I find #'s 1,2 and 5 in conflict. If breakthough can be caused by missed doses, why not make all attempts for a patient to stay on full-doses by using helper drugs, especially in those with signficant liver damage. Again, haven't seen the whole slide set, so just extrapolating here.

Thanks for the heads up. Haven't had time to wade through the slide set, but here are the conclusions and a few comments:

Summary of Clinical Implications

    * A patient must respond virologically and achieve undetectable HCV RNA (< 50 IU/mL) to achieve an SVR.
    * Patients who do not respond virologically cannot achieve an SVR by continuing the same treatment for a longer period of time.
    * Patterns of virologic response and nonresponse be recognized by assessing HCV RNA at monthly intervals until the HCV RNA has become undetectable or a nonresponse pattern has been defined (Week 24).
    * Up to 90% of patients with RVR achieve SVR if they remain on treatment for 48 weeks for HCV genotype 1 infections and 24 weeks for HCV genotype 2 and 3 infections.
    * Rates of SVR in patients with genotype 1 infection who achieve an RVR do not appear to be affected by reduction of ribavirin dose.
    * The initial management strategy for patients with RVR who develop adverse events should be to consider reduction of the doses of ribavirin and/or peginterferon alfa so that these patients can hopefully complete the recommended duration of therapy.
    * It is important to continue to monitor HCV RNA through Week 24 even if the patient does not achieve undetectable HCV RNA during that time to allow for identification of partial virologic response.
    * It has been hypothesized that some patients with a partial treatment response may achieve undetectable HCV RNA if switched to or retreated with a more intensive peginterferon alfa regimen.
    * Patients who do not achieve an EVR will not achieve undetectable HCV RNA with continued treatment and are defined as having a null response.

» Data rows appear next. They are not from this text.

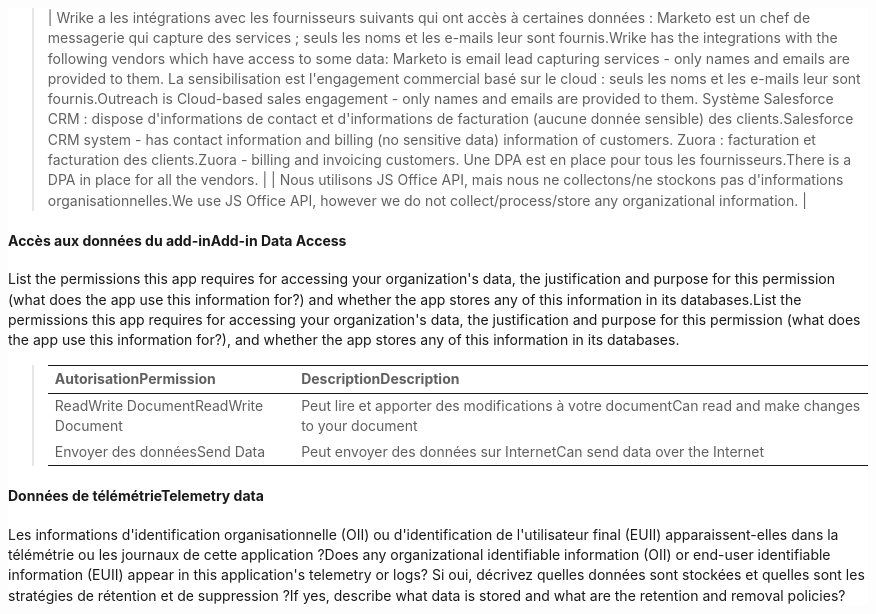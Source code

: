 >| <span data-ttu-id="dc3a3-145">Wrike a les intégrations avec les fournisseurs suivants qui ont accès à certaines données : Marketo est un chef de messagerie qui capture des services ; seuls les noms et les e-mails leur sont fournis.</span><span class="sxs-lookup"><span data-stu-id="dc3a3-145">Wrike has the integrations with the following vendors which have access to some data: Marketo is email lead capturing services - only names and emails are provided to them.</span></span> <span data-ttu-id="dc3a3-146">La sensibilisation est l'engagement commercial basé sur le cloud : seuls les noms et les e-mails leur sont fournis.</span><span class="sxs-lookup"><span data-stu-id="dc3a3-146">Outreach is Cloud-based sales engagement - only names and emails are provided to them.</span></span> <span data-ttu-id="dc3a3-147">Système Salesforce CRM : dispose d'informations de contact et d'informations de facturation (aucune donnée sensible) des clients.</span><span class="sxs-lookup"><span data-stu-id="dc3a3-147">Salesforce CRM system - has contact information and billing (no sensitive data) information of customers.</span></span> <span data-ttu-id="dc3a3-148">Zuora : facturation et facturation des clients.</span><span class="sxs-lookup"><span data-stu-id="dc3a3-148">Zuora - billing and invoicing customers.</span></span> <span data-ttu-id="dc3a3-149">Une DPA est en place pour tous les fournisseurs.</span><span class="sxs-lookup"><span data-stu-id="dc3a3-149">There is a DPA in place for all the vendors.</span></span> |  | <span data-ttu-id="dc3a3-150">Nous utilisons JS Office API, mais nous ne collectons/ne stockons pas d'informations organisationnelles.</span><span class="sxs-lookup"><span data-stu-id="dc3a3-150">We use JS Office API, however we do not collect/process/store any organizational information.</span></span> |



#### <a name="add-in-data-access"></a><span data-ttu-id="dc3a3-151">Accès aux données du add-in</span><span class="sxs-lookup"><span data-stu-id="dc3a3-151">Add-in Data Access</span></span>

<span data-ttu-id="dc3a3-152">List the permissions this app requires for accessing your organization's data, the justification and purpose for this permission (what does the app use this information for?) and whether the app stores any of this information in its databases.</span><span class="sxs-lookup"><span data-stu-id="dc3a3-152">List the permissions this app requires for accessing your organization's data, the justification and purpose for this permission (what does the app use this information for?), and whether the app stores any of this information in its databases.</span></span>

>| <span data-ttu-id="dc3a3-153">**Autorisation**</span><span class="sxs-lookup"><span data-stu-id="dc3a3-153">**Permission**</span></span>  | <span data-ttu-id="dc3a3-154">**Description**</span><span class="sxs-lookup"><span data-stu-id="dc3a3-154">**Description**</span></span> |
>|:----------------|:----------------|
>| <span data-ttu-id="dc3a3-155">ReadWrite Document</span><span class="sxs-lookup"><span data-stu-id="dc3a3-155">ReadWrite Document</span></span> | <span data-ttu-id="dc3a3-156">Peut lire et apporter des modifications à votre document</span><span class="sxs-lookup"><span data-stu-id="dc3a3-156">Can read and make changes to your document</span></span> |
>| <span data-ttu-id="dc3a3-157">Envoyer des données</span><span class="sxs-lookup"><span data-stu-id="dc3a3-157">Send Data</span></span> | <span data-ttu-id="dc3a3-158">Peut envoyer des données sur Internet</span><span class="sxs-lookup"><span data-stu-id="dc3a3-158">Can send data over the Internet</span></span> |

#### <a name="telemetry-data"></a><span data-ttu-id="dc3a3-159">Données de télémétrie</span><span class="sxs-lookup"><span data-stu-id="dc3a3-159">Telemetry data</span></span>

<span data-ttu-id="dc3a3-160">Les informations d'identification organisationnelle (OII) ou d'identification de l'utilisateur final (EUII) apparaissent-elles dans la télémétrie ou les journaux de cette application ?</span><span class="sxs-lookup"><span data-stu-id="dc3a3-160">Does any organizational identifiable information (OII) or end-user identifiable information (EUII) appear in this application's telemetry or logs?</span></span> <span data-ttu-id="dc3a3-161">Si oui, décrivez quelles données sont stockées et quelles sont les stratégies de rétention et de suppression ?</span><span class="sxs-lookup"><span data-stu-id="dc3a3-161">If yes, describe what data is stored and what are the retention and removal policies?</span></span>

This is an indication for stopping treatment.
    * An important reason for viral breakthrough may be missing doses of peginterferon alfa and/or ribavirin.
    * Patients fail to achieve SVR for several different reasons. All but one of these factors, null response, can potentially be overcome during retreatment.
    * Only those patients who have a known and correctable reason for their previous treatment failure should be considered for retreatment.
    * The outcomes of retreatment may be maximized by improving education and awareness about adverse effects of peginterferon alfa and ribavirin, having a stronger commitment to therapy, or seeking care from a more experienced and/or attentive treatment provider.